Ayurveda Day 33: Finding Out “Your” Dosha

Ayurveda offers something that is really appealing to people. It says that regardless of your race, gender, sexual orientation, etc. that you have the ability to heal. It also doesn’t pretend that each and every person is somehow equal to everyone else and there is a one size fits all approach to medicine.

However, Ayurveda does categorize people. But it categorizes them in the same way it categorizes everything in nature, including medicine and disease. These categorizations are the Vata, Pitta, and Kapha doshas we’ve grown to know and love so much over the past four months.

This brings me to finding “your” dosha. People often want a really quick answer. They want to be able to say “I’m definitely a Kapha (or Vata or Pitta).” So they seek to find out what type they are. The easiest way is to take an online quiz. It will ask you a series of questions, you check the boxes, it spits out the answer:

“Congrats! You’re _____ dosha!”

Maybe you’ve even seen a yoga instructor or someone who doesn’t specialize in Ayurveda, but does a similar such quick assessment via template questions. But the problem with these sorts of things is that they are never objective.

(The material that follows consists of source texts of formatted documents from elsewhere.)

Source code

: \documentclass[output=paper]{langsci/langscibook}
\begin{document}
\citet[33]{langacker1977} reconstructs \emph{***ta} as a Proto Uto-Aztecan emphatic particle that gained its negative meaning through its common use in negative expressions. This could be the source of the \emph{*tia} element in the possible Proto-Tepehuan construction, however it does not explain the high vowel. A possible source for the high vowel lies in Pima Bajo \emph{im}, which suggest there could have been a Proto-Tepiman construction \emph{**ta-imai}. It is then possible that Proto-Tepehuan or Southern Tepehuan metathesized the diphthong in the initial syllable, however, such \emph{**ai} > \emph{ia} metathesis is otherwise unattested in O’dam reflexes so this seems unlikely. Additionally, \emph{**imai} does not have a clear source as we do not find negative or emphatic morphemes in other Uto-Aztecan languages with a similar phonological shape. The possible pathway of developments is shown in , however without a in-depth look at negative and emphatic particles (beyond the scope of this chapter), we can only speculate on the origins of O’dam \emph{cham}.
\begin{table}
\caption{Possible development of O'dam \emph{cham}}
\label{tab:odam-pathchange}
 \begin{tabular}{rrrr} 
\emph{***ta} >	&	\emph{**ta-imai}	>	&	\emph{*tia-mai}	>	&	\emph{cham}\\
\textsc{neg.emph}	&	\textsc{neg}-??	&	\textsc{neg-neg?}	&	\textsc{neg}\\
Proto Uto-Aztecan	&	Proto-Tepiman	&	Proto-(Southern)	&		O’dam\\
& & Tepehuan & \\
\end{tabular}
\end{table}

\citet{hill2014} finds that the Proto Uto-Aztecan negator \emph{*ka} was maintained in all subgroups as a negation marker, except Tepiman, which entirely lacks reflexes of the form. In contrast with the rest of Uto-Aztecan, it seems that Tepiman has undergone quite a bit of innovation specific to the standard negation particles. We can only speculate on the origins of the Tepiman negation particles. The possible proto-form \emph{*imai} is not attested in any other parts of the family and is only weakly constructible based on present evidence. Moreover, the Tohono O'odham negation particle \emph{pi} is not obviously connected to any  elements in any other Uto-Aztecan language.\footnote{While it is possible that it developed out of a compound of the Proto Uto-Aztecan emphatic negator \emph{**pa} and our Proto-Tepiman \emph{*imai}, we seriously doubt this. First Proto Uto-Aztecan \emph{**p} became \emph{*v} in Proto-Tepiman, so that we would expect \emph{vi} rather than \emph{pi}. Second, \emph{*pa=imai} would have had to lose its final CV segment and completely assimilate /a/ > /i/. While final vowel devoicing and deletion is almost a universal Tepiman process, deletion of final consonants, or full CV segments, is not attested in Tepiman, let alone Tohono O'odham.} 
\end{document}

Not only do people tend to give inaccurate information, since we naturally all have a distorted view of ourselves, but the questionnaires themselves will never be thorough enough, except to provide accuracy in the most stereotypical of patients (which are a sliver of a fraction of the population).

The only real way to gain an objective and thorough understanding of how your body works is to see a trained Clinical Ayurvedic Specialist (CAS). A CAS is qualified to find the whole story about you. They are professionals who seek to understand the whole person, from their history right down to the minutia of their current state of health. An initial consultation with a CAS takes two hours! When’s the last time someone sat down with you and cared that much about hearing about your life?

It is so tempting to jump into one of those quick little surveys. I will admit, even I have done it. They’re entertaining because the doshas themselves are very interesting and relatable. They are as fun as those “Find out which TV show character you are!” quizzes and the like we see on Facebook. But they don’t give the complete picture. Worse still, they can give a completely inaccurate one that people will use to then justify making health decisions. Like using webMD, after taking a survey on which dosha you are, it’s so tempting to start googling ayurvedic remedies to all your problems.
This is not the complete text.